The NFL expects that a contract extension for Commissioner Roger Goodell will be “done shortly,” a league source says.
Goodell, whose existing contract runs through next season, has offered to give up “the majority of his contract guarantees” for a deal that would peg more of his pay to performance incentives, the source told CNNMoney.
A second source close to the league told CNNMoney that Goodell's extension is "more likely than not, but still not nearly a sure thing."
This source also said owners are wary of replacing Goodell so soon before the league's collective bargaining agreement with the players expires, in 2020.
The contract discussion comes at a difficult moment for the league, which faces declining TV ratings, growing concerns about brain damage and domestic violence, and player protests over racial injustice.
The terms of Goodell's deal are being considered by a compensation committee comprising six owners: Arthur Blank of the Falcons, Clark Hunt of the Chiefs, Robert K. Kraft of the Patriots, John Mara of the Giants, Bob McNair of the Texans and Art Rooney of the Steelers.
Those six are expected to talk by phone on Monday.
ESPN reported on Sunday that Goodell had asked for a salary of $49.5 million a year, the use of a private jet for life and lifetime health insurance for his family. Goodell was paid $31.7 million in 2015, the most recent figure publicly available.
Two NFL sources disputed the ESPN report. One NFL source told CNNMoney that Goodell already has use of a private jet and health care for his family.
Goodell's leadership has been tested most recently by the protests. They started during a 2016 preseason game when then-49ers quarterback Colin Kaepernick took a knee during the singing of the National Anthem.
The movement grew this year, particularly after President Trump said owners should fire anyone who takes a knee.
Goodell says everyone should stand for the Anthem and the league needs to "move past this controversy." But he also says players have the freedom to express themselves. League rules say only that players "should" stand.
Some fans have said protests are disrespectful to the American flag and to the military, and have boycotted the NFL. Papa John's founder and CEO John Schnatter said the protests have hurt sales and blamed Goodell.
He's not the only person questioning Goodell's leadership and handling of the protests. Dallas Cowboys owner Jerry Jones has even threatened to sue the NFL to block Goodell's contract renewal.
On Sunday, when the Cowboys played the Atlanta Falcons, Jones and Blank, the chairman of the compensation committee, didn't greet each other, as is customary for owners to do at a game.
Jones is also upset over Goodell's treatment of his star running back, Ezekiel Elliott, who was suspended six games earlier this season for domestic violence allegations.

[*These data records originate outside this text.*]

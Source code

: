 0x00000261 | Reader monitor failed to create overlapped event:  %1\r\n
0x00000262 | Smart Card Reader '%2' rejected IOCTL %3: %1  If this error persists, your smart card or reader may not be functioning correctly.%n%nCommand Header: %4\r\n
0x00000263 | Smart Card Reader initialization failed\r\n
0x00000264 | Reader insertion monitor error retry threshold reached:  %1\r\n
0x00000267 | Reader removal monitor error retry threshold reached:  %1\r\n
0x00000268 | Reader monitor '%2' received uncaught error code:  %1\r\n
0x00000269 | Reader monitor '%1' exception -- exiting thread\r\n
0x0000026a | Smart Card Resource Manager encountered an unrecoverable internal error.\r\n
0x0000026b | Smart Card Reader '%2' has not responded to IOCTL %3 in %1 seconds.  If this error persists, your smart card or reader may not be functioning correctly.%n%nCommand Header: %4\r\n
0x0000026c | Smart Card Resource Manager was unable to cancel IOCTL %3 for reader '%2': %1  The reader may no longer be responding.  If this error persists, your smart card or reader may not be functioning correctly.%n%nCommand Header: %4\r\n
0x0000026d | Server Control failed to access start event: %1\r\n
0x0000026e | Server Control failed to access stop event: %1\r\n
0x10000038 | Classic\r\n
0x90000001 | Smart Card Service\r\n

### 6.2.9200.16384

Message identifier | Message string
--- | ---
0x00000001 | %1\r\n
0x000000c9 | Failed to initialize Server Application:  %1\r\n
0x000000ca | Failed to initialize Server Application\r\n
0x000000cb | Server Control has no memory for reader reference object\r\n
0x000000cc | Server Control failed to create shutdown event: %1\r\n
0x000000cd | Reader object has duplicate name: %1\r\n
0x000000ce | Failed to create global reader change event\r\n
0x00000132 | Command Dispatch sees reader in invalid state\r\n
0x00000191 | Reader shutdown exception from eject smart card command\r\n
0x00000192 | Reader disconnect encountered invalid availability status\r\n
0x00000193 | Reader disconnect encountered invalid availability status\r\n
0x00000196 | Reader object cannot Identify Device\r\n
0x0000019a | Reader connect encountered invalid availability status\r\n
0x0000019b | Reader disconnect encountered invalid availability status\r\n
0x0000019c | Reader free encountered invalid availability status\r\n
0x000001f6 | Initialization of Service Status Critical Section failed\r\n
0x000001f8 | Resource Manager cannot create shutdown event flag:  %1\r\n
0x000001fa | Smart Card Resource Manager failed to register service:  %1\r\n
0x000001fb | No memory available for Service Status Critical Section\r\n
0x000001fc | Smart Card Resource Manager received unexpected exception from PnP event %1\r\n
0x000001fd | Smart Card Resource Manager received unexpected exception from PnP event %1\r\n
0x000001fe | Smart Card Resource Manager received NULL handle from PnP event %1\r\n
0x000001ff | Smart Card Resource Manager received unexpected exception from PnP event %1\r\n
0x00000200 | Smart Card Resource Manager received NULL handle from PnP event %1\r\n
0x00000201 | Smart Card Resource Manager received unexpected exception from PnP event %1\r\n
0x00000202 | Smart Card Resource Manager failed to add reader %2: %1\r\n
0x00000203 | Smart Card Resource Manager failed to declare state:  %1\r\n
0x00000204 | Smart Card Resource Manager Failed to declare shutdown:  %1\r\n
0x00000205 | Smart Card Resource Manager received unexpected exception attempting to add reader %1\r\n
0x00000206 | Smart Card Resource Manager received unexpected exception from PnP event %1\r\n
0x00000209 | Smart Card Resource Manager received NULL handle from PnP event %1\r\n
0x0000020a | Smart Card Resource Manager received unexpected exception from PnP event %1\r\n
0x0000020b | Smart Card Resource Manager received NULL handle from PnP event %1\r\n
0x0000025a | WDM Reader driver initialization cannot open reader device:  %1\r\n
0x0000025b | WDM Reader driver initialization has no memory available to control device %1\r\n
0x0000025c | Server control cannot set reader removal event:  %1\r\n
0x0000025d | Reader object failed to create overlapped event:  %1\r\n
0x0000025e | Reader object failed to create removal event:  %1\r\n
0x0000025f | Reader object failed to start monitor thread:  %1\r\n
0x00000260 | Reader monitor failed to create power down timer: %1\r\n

A spokesman for the NFL said all 32 owners agreed previously to give the committee the authority to decide whether Goodell should get an extension.
It's not clear how much Goodell was paid in 2016 and 2017. His salary was cut continually between 2012, when he made $44.2 million, and 2015. That is when the NFL dropped its federal tax exemption. As a result, Goodell's salary is no longer public.
Goodell took the job in 2006. Between 2008 and 2015, he was paid more than $205 million.